*** RECORD EXCERPTS ***

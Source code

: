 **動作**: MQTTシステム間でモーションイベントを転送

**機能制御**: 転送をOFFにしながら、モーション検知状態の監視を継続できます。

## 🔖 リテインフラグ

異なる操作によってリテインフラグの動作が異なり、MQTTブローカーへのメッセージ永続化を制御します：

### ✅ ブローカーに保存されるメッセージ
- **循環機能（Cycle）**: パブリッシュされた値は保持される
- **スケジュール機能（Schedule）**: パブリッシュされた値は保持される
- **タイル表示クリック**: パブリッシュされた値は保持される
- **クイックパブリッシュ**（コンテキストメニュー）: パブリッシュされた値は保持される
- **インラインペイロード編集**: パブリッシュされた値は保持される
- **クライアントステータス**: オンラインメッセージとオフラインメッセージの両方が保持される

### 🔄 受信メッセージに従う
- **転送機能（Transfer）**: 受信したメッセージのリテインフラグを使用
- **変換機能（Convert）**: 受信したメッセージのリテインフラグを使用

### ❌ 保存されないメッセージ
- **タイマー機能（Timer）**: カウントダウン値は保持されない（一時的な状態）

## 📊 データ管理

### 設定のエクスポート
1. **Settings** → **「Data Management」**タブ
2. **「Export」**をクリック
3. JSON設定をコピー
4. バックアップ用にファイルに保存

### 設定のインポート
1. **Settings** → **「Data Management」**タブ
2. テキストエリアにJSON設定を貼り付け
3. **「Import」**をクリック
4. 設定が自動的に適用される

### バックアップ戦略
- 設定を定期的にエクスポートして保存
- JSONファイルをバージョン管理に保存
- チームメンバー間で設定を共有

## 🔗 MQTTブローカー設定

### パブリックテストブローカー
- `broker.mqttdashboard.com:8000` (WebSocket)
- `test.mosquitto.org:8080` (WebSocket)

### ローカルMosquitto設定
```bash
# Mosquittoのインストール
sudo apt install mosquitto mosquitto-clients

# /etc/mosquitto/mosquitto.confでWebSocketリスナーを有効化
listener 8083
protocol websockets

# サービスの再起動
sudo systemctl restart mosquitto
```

*** End of RECORD EXCERPTS ***

__THE PROBLEM__: None of the lines before the one containing "### パブリックテストブローカー" belong in the answer; reproduce that line and all later lines of the records exactly.

__FINISHED EXERCISE__:
### パブリックテストブローカー
- `broker.mqttdashboard.com:8000` (WebSocket)
- `test.mosquitto.org:8080` (WebSocket)

### ローカルMosquitto設定
```bash
# Mosquittoのインストール
sudo apt install mosquitto mosquitto-clients

# /etc/mosquitto/mosquitto.confでWebSocketリスナーを有効化
listener 8083
protocol websockets

# サービスの再起動
sudo systemctl restart mosquitto
```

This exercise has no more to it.